Pretty excited today, saw on the new that Google has made this cutting edge break through in making a ‘general agent’ which plays Atari games.
The bad news is, it is not breaking news. In fact it is over 2 years old.
The cool news is, I spent the summer working on improving some of the limitations for my MSc in Intelligent Systems and Robotics, and I am eager to talk about the project.
The concept of playing Atari games with a general agent was originally was started by Deepmind. Deepmind was an unusual business, perhaps a business for future entrepreneurs, in which they did not produce anything. They simply got the best machine learning people together and researched really interesting topics, like Deep Reinforcement Learning. I’m partly guessing here, but there funding is likely to have come from industrial partners want to get in on cutting edge projects.
Anyway, Google bought Deepmind for a lot of money (See here) and now Google own their work and have continued to develop it further.
So the system works through the use of Q-Learning which is a form of Reinforcement Learning (RL). RL is a semi supervised machine learning technique. The semi supervised aspect is that the system needs something to aim for, like a goal, or in this case a score. By getting a increase in score then the system was gone a good job and by loosing a life the system did a bad job.

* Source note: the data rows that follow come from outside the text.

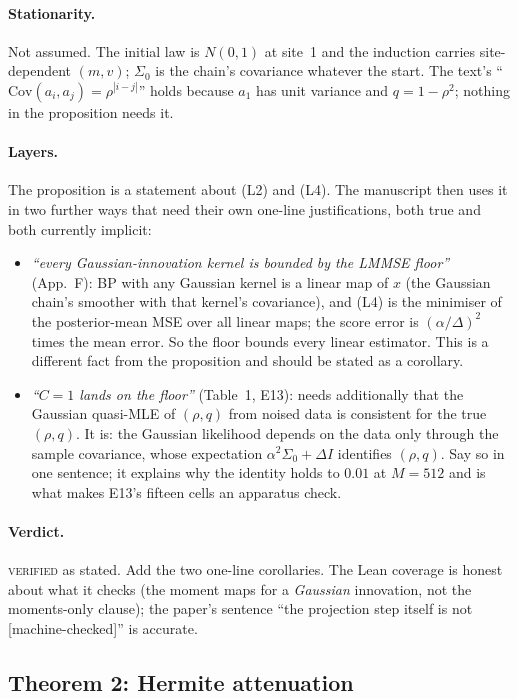 \documentclass[11pt,a4paper]{article}
\newcommand{\sev}[1]{\textsc{#1}}
\theoremstyle{definition}
\theoremstyle{remark}
\begin{document}
\paragraph{Stationarity.} Not assumed. The initial law is $N(0,1)$ at site~1 and the induction carries site-dependent $(m,v)$; $\Sigma_0$ is the chain's covariance whatever the start. The text's ``$\mathrm{Cov}(a_i,a_j)=\rho^{|i-j|}$'' holds because $a_1$ has unit variance and $q=1-\rho^2$; nothing in the proposition needs it.

\paragraph{Layers.} The proposition is a statement about (L2) and (L4). The manuscript then uses it in two further ways that need their own one-line justifications, both true and both currently implicit:
\begin{itemize}
\item \emph{``every Gaussian-innovation kernel is bounded by the LMMSE floor''} (App.~F): BP with any Gaussian kernel is a linear map of $x$ (the Gaussian chain's smoother with that kernel's covariance), and (L4) is the minimiser of the posterior-mean MSE over all linear maps; the score error is $(\alpha/\Delta)^2$ times the mean error. So the floor bounds every linear estimator. This is a different fact from the proposition and should be stated as a corollary.
\item \emph{``$C=1$ lands on the floor''} (Table~1, E13): needs additionally that the Gaussian quasi-MLE of $(\rho,q)$ from noised data is consistent for the true $(\rho,q)$. It is: the Gaussian likelihood depends on the data only through the sample covariance, whose expectation $\alpha^2\Sigma_0+\Delta I$ identifies $(\rho,q)$. Say so in one sentence; it explains why the identity holds to $0.01$ at $M=512$ and is what makes E13's fifteen cells an apparatus check.
\end{itemize}

\paragraph{Verdict.} \sev{verified} as stated. Add the two one-line corollaries. The Lean coverage is honest about what it checks (the moment maps for a \emph{Gaussian} innovation, not the moments-only clause); the paper's sentence ``the projection step itself is not [machine-checked]'' is accurate.

\subsection{Theorem 2: Hermite attenuation}
\end{document}
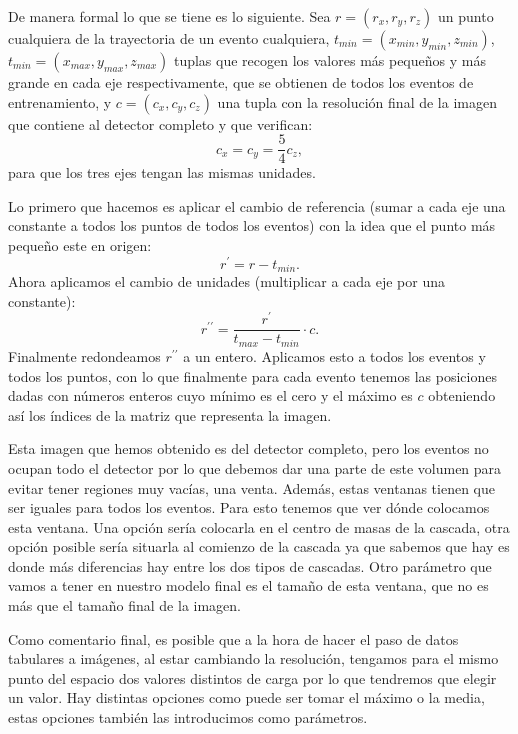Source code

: \documentclass[a4paper,12pt,twoside,titlepage]{article}
\begin{document}
De manera formal lo que se tiene es lo siguiente. Sea ${r} = (r_x, r_y, r_z)$ un punto cualquiera de la trayectoria de un evento cualquiera, $t_{min} = (x_{min}, y_{min}, z_{min})$, $t_{min} = (x_{max}, y_{max}, z_{max})$ tuplas que recogen los valores más pequeños y más grande en cada eje respectivamente, que se obtienen de todos los eventos de entrenamiento, y $c = (c_x, c_y, c_z)$ una tupla con la resolución final de la imagen que contiene al detector completo y que verifican:
\begin{equation}
  \label{eq:resolucion}
  c_x = c_y = \frac{5}{4}c_z,
\end{equation}
para que los tres ejes tengan las mismas unidades.

Lo primero que hacemos es aplicar el cambio de referencia (sumar a cada eje una constante a todos los puntos de todos los eventos) con la idea que el punto más pequeño este en origen:
\begin{equation}
  {r}^\prime = {r} - t_{min}.
\end{equation}
Ahora aplicamos el cambio de unidades (multiplicar a cada eje por una constante):
\begin{equation}
  {r}^{\prime\prime} = \frac{{r}^\prime}{t_{max} - t_{min}} \cdot c.
\end{equation}
Finalmente redondeamos $r^{\prime\prime}$ a un entero. Aplicamos esto a todos los eventos y todos los puntos, con lo que finalmente para cada evento tenemos las posiciones dadas con números enteros cuyo mínimo es el cero y el máximo es $c$ obteniendo así los índices de la matriz que representa la imagen.

Esta imagen que hemos obtenido es del detector completo, pero los eventos no ocupan todo el detector por lo que debemos dar una parte de este volumen para evitar tener regiones muy vacías, una venta. Además, estas ventanas tienen que ser iguales para todos los eventos. Para esto tenemos que ver dónde colocamos esta ventana. Una opción sería colocarla en el centro de masas de la cascada, otra opción posible sería situarla al comienzo de la cascada ya que sabemos que hay es donde más diferencias hay entre los dos tipos de cascadas. Otro parámetro que vamos a tener en nuestro modelo final es el tamaño de esta ventana, que no es más que el tamaño final de la imagen.

Como comentario final, es posible que a la hora de hacer el paso de datos tabulares a imágenes, al estar cambiando la resolución, tengamos para el mismo punto del espacio dos valores distintos de carga por lo que tendremos que elegir un valor. Hay distintas opciones como puede ser tomar el máximo o la media, estas opciones también las introducimos como parámetros.
\end{document}
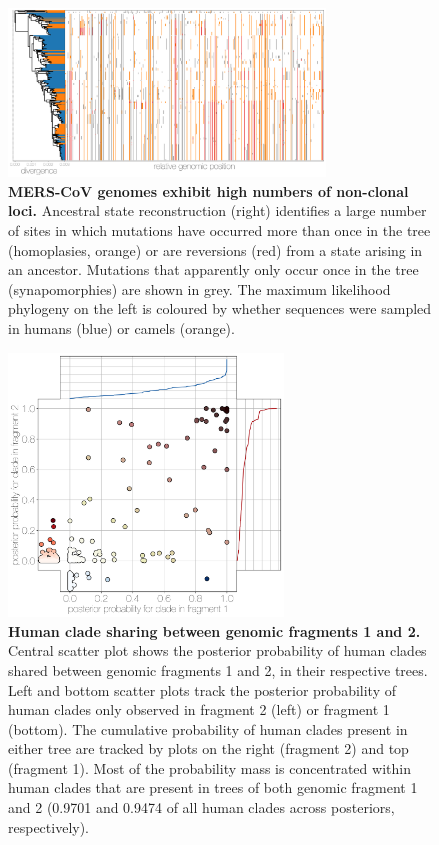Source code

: \documentclass[11pt,oneside,letterpaper]{article}
\begin{document}
\begin{figure}[h]
\centering
	\includegraphics[width=0.75\textwidth]{figures/mers_incompatibilities.png}
	\caption{\textbf{MERS-CoV genomes exhibit high numbers of non-clonal loci.}
Ancestral state reconstruction (right) identifies a large number of sites in which mutations have occurred more than once in the tree (homoplasies, orange) or are reversions (red) from a state arising in an ancestor.
Mutations that apparently only occur once in the tree (synapomorphies) are shown in grey.
The maximum likelihood phylogeny on the left is coloured by whether sequences were sampled in humans (blue) or camels (orange).
	}
	\label{incompatibilities}
\end{figure}

\begin{figure}[h]
\centering
	\includegraphics[width=0.65\textwidth]{figures/mers_flower.png}
	\caption{\textbf{Human clade sharing between genomic fragments 1 and 2.}
Central scatter plot shows the posterior probability of human clades shared between genomic fragments 1 and 2, in their respective trees.
Left and bottom scatter plots track the posterior probability of human clades only observed in fragment 2 (left) or fragment 1 (bottom).
The cumulative probability of human clades present in either tree are tracked by plots on the right (fragment 2) and top (fragment 1).
Most of the probability mass is concentrated within human clades that are present in trees of both genomic fragment 1 and 2 (0.9701 and 0.9474 of all human clades across posteriors, respectively).
	}
	\label{flower}
\end{figure}
\end{document}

In addition to this the system also takes pixel data from the screen. It processes this through a technique called a Convolutional Neural Network (CNN). CNNs are based on biological systems, specifically Cat’s eyes (and also Monkey’s eyes) and is based on the work of LeCun. This process extracts the features of an image with the aim of reducing the image data size whilst maintaining the features. Below you can see an example of this working with the MNIST character database (taken from LeCun’s website).

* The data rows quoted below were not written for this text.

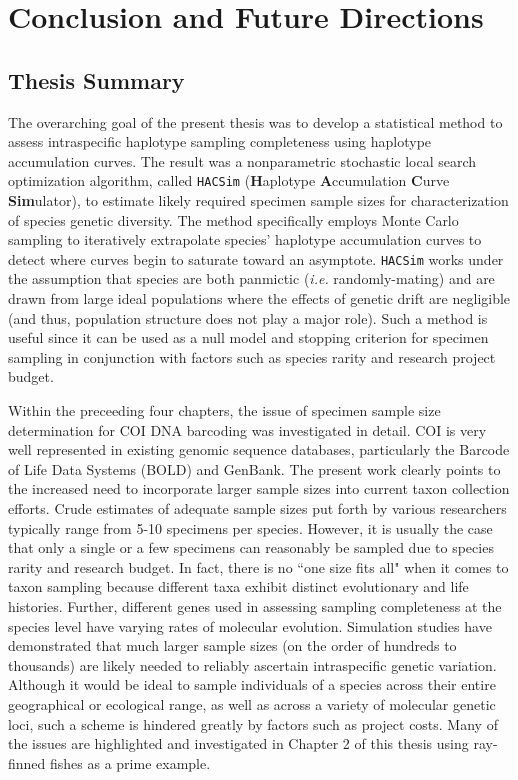 \linespread{1.0}

\chapter{Conclusion and Future Directions}
\section{Thesis Summary} \label{sec:intro1}

The overarching goal of the present thesis was to develop a statistical method to assess intraspecific haplotype sampling completeness using haplotype accumulation curves. The result was a nonparametric stochastic local search optimization algorithm, called {\tt HACSim} (\textbf{H}aplotype \textbf{A}ccumulation \textbf{C}urve \textbf{Sim}ulator), to estimate likely required specimen sample sizes for characterization of species genetic diversity. The method specifically employs Monte Carlo sampling to iteratively extrapolate species' haplotype accumulation curves to detect where curves begin to saturate toward an asymptote. {\tt HACSim} works under the assumption that species are both panmictic (\textit{i.e.} randomly-mating) and are drawn from large ideal populations where the effects of genetic drift are negligible (and thus, population structure does not play a major role). Such a method is useful since it can be used as a null model and stopping criterion for specimen sampling in conjunction with factors such as species rarity and research project budget.

Within the preceeding four chapters, the issue of specimen sample size determination for COI DNA barcoding was investigated in detail. COI is very well represented in existing genomic sequence databases, particularly the Barcode of Life Data Systems (BOLD) and GenBank. The present work clearly points to the increased need to incorporate larger sample sizes into current taxon collection efforts. Crude estimates of adequate sample sizes put forth by various researchers typically range from 5-10 specimens per species. However, it is usually the case that only a single or a few specimens can reasonably be sampled due to species rarity and research budget. In fact, there is no ``one size fits all" when it comes to taxon sampling because different taxa exhibit distinct evolutionary and life histories. Further, different genes used in assessing sampling completeness at the species level have varying rates of molecular evolution. Simulation studies have demonstrated that much larger sample sizes (on the order of hundreds to thousands) are likely needed to reliably ascertain intraspecific genetic variation. Although it would be ideal to sample individuals of a species across their entire geographical or ecological range, as well as across a variety of molecular genetic loci, such a scheme is hindered greatly by factors such as project costs. Many of the issues are highlighted and investigated in Chapter 2 of this thesis using ray-finned fishes as a prime example.

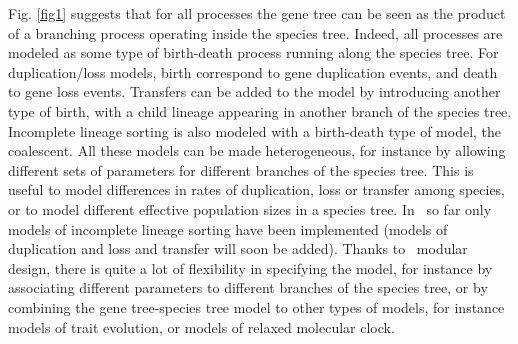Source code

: Fig. \ref{fig1} suggests that for all processes the gene tree can be seen as the product of a branching process operating inside the species tree.
Indeed, all processes are modeled as some type of birth-death process running along the species tree.
For duplication/loss models, birth correspond to gene duplication events, and death to gene loss events.
Transfers can be added to the model by introducing another type of birth, with a child lineage appearing in another branch of the species tree.
Incomplete lineage sorting is also modeled with a birth-death type of model, the coalescent.
All these models can be made heterogeneous, for instance by allowing different sets of parameters for different branches of the species tree.
This is useful to model differences in rates of duplication, loss or transfer among species, or to model different effective population sizes in a species tree.
In \RevBayes~so far only models of incomplete lineage sorting have been implemented (models of duplication and loss and transfer will soon be added).
Thanks to \RevBayes~modular design, there is quite a lot of flexibility in specifying the model, for instance by associating different parameters to different branches of the species tree, or by combining the gene tree-species tree model to other types of models, for instance models of trait evolution, or models of relaxed molecular clock.


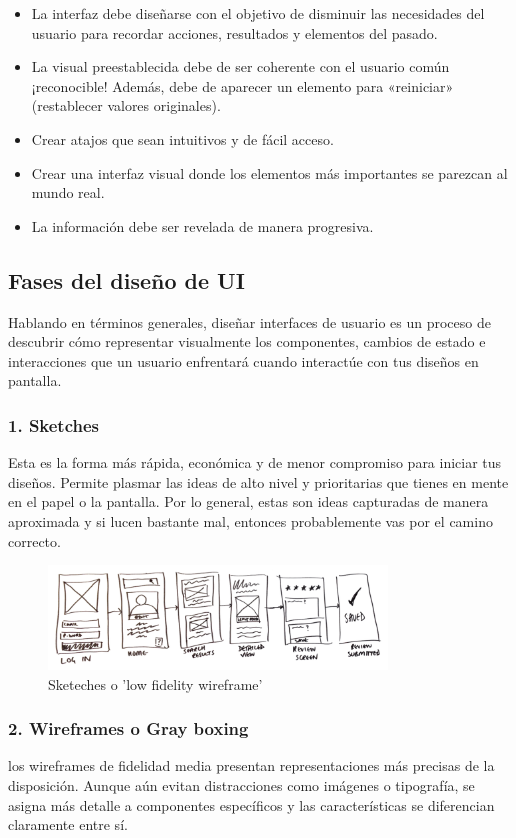 \documentclass[11pt]{article}
\begin{document}
\begin{itemize}
\item La interfaz debe diseñarse con el objetivo de disminuir las necesidades del usuario para recordar acciones, resultados y elementos del pasado.
\item La visual preestablecida debe de ser coherente con el usuario común ¡reconocible! Además, debe de aparecer un elemento para «reiniciar» (restablecer valores originales).
\item Crear atajos que sean intuitivos y de fácil acceso.
\item Crear una interfaz visual donde los elementos más importantes se parezcan al mundo real.
\item La información debe ser revelada de manera progresiva.
\end{itemize}

\subsection{Fases del diseño de UI}
\label{sec:org170e85c}
\autocite{Alli_2022} Hablando en términos generales, diseñar interfaces de 
usuario es un proceso de descubrir cómo representar visualmente los 
componentes, cambios de estado e interacciones que un usuario enfrentará cuando 
interactúe con tus diseños en pantalla.

\subsubsection{1. Sketches}
\label{sec:org45c8a23}
Esta es la forma más rápida, económica y de menor compromiso para iniciar tus 
diseños. Permite plasmar las ideas de alto nivel y prioritarias que tienes en 
mente en el papel o la pantalla. Por lo general, estas son ideas capturadas de 
manera aproximada y si lucen bastante mal, entonces probablemente vas por el 
camino correcto.

\begin{figure}[htbp]
\centering
\includegraphics[width=9cm]{images/sketch.png}
\caption{Sketeches o 'low fidelity wireframe'}
\end{figure}

\subsubsection{2. Wireframes o Gray boxing}
\label{sec:orge4e02b2}
los wireframes de fidelidad media presentan representaciones más precisas de la 
disposición. Aunque aún evitan distracciones como imágenes o tipografía, se 
asigna más detalle a componentes específicos y las características se 
diferencian claramente entre sí.
\end{document}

As shown, this model has 3 layers, as the layers get smaller less data is stored but features (which loose their pattern to us) are still present.
So how does it all work?
So now we know the two underlying processes how does it work? The first this to understand is that Q-Learning needs two things, the state and the action which are represented as Q(s,a). The output from the CNN is the state and the actions are the viable control actions (fire, move left, move right, etc). So each state and action has a value, starting as 0.0000. Imagine a speadsheet, the left column is the possible states and the headings across are the actions.

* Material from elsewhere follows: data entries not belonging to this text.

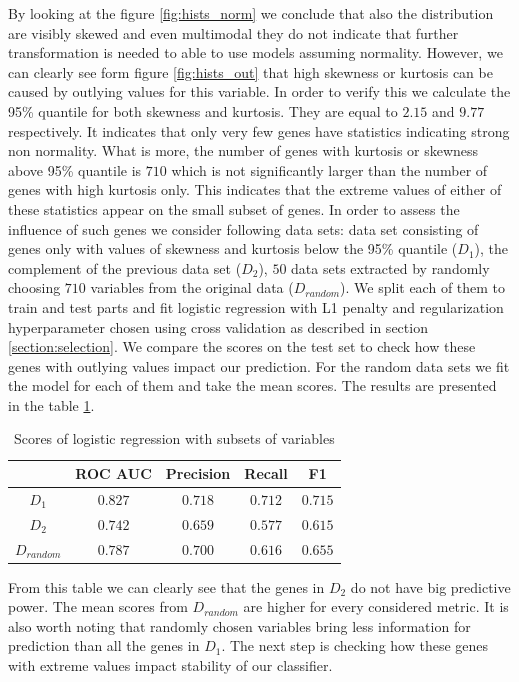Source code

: \documentclass[shortabstract, english, mgr]{iithesis}
\begin{document}
By looking at the figure \ref{fig:hists_norm} we conclude that also the distribution are visibly skewed and even multimodal they do not indicate that further transformation is needed to able to use models assuming normality. However, we can clearly see form figure \ref{fig:hists_out} that high skewness or kurtosis can be caused by outlying values for this variable. In order to verify this we calculate the 95\% quantile for both skewness and kurtosis. They are equal to $2.15$ and $9.77$ respectively. It indicates that only very few genes have statistics indicating strong non normality. What is more, the number of genes with kurtosis or skewness above 95\% quantile is $710$ which is not significantly larger than the number of genes with high kurtosis only. This indicates that the extreme values of either of these statistics appear on the small subset of genes. In order to assess the influence of such genes we consider following data sets: data set consisting of genes only with values of skewness and kurtosis below the 95\% quantile ($D_1$), the complement of the previous data set ($D_2$), $50$ data sets extracted by randomly choosing $710$ variables from the original data ($D_{random}$). We split each of them to train and test parts and fit logistic regression with L1 penalty and regularization hyperparameter chosen using cross validation as described in section \ref{section:selection}. We compare the scores on the test set to check how these genes with outlying values impact our prediction. For the random data sets we fit the model for each of them and take the mean scores. The results are presented in the table \ref{tab:scores-trunc}.
\begin{table}
\centering
    \begin{tabular}[t]{c c c c c}
    \toprule
    & ROC AUC & Precision & Recall & F1\\
    \midrule
    $D_1$ & $0.827$ & $0.718$ &	$0.712$ & $0.715$ \\
    $D_2$ & $0.742$ & $0.659$ & $0.577$ & $0.615$ \\
    $D_{random}$ & $0.787$ & $0.700$ & $0.616$ & $0.655$ \\
    \bottomrule
\end{tabular}
    \caption{Scores of logistic regression with subsets of variables}
    \label{tab:scores-trunc}
\end{table}

From this table we can clearly see that the genes in $D_2$ do not have big predictive power. The mean scores from $D_{random}$ are higher for every considered metric. It is also worth noting that randomly chosen variables bring less information for prediction than all the genes in $D_1$. The next step is checking how these genes with extreme values impact stability of our classifier.
\end{document}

Each time the system triggers/ticks/update (tried to do something) it checks if the state exists, if it doesn’t it adds the state to the list and sets all the actions to 0.000. It then tries a random action and the updates the Q value for that state/actions as discussed later. If the state does exist it will perform the action with the highest Q Value. I would also guess occasionally it would randomly try a different action that the one with the highest Q-Value, this would avoid problems (not discussed here).
The update rule for updating the Q Values is based on a couple of things. Firstly was there a reward (score increase), how big was the reward and then was series of states/actions helped achieve the reward. This last part is achieved through a delayed rewards as discussed in general Q Learning theories. This can be seen in this equation from Wiki (sorry fellow academics) and you have read how it works here.
So the system works, we know it works and in short, it is awesome. They have developed an agent which only needs to be given a few things (reward, controls, states). From this is can learn to play games, and trust me it is awesome from a machine learning point of view and it really does work.
The system has further applications, just using a simple example of Advertising promotions. The state is your browsing history/pattern, the actions is what type of Ad to show you and the reward is obvious, did you click it. But this system can go beyond this, how about stock market trading?
Now the bad part they aren’t telling you. First, processing images through a CNN is computationally intensive. Doing it with a CPU is too slow however running it thought a GPU is a lot better. Secondly, the system builds up its ‘knowledge’ through random actions, this makes the system make a lot of mistakes in the training process. It starts with 0.000 for all actions and states and has to build this knowledge up. Imaging training a system with live data, all those mistakes. Thirdly, training takes ages, and I mean ages. Think how many possible combinations of events on the screen can be happening, even when CNNs reduce the state it is still massive.
Want to have a go?
If you want to have a go I recommend a few things….
Read this paper it is by the people at Deepmind titled – Playing Atari Games with Deep Reinforcement Learning
Have a look at the Arcade Learning Environment (ALE) – Has papers, examples and it what Deepmind built their system with (Python and Java support)
You should also look at Theano for the convolutional neural network aspects. I recommend starting with the logistic regress part first though. And if you get as far as CNNs, enable CUDA if you have it.
Stella VCS is a great Atari 2600 emulator
This chap (Krist Jankorjus) had a go a recreating the Deepmind project for his MSc and put the code of Github. Warning, I don’t know how far he got BUT you can see how he interacts with ALE. A special big thanks to him for distributing the work via Githib.
How do I know all of this?
Easy, I did my MSc project trying to reduce the costly nature of the training process.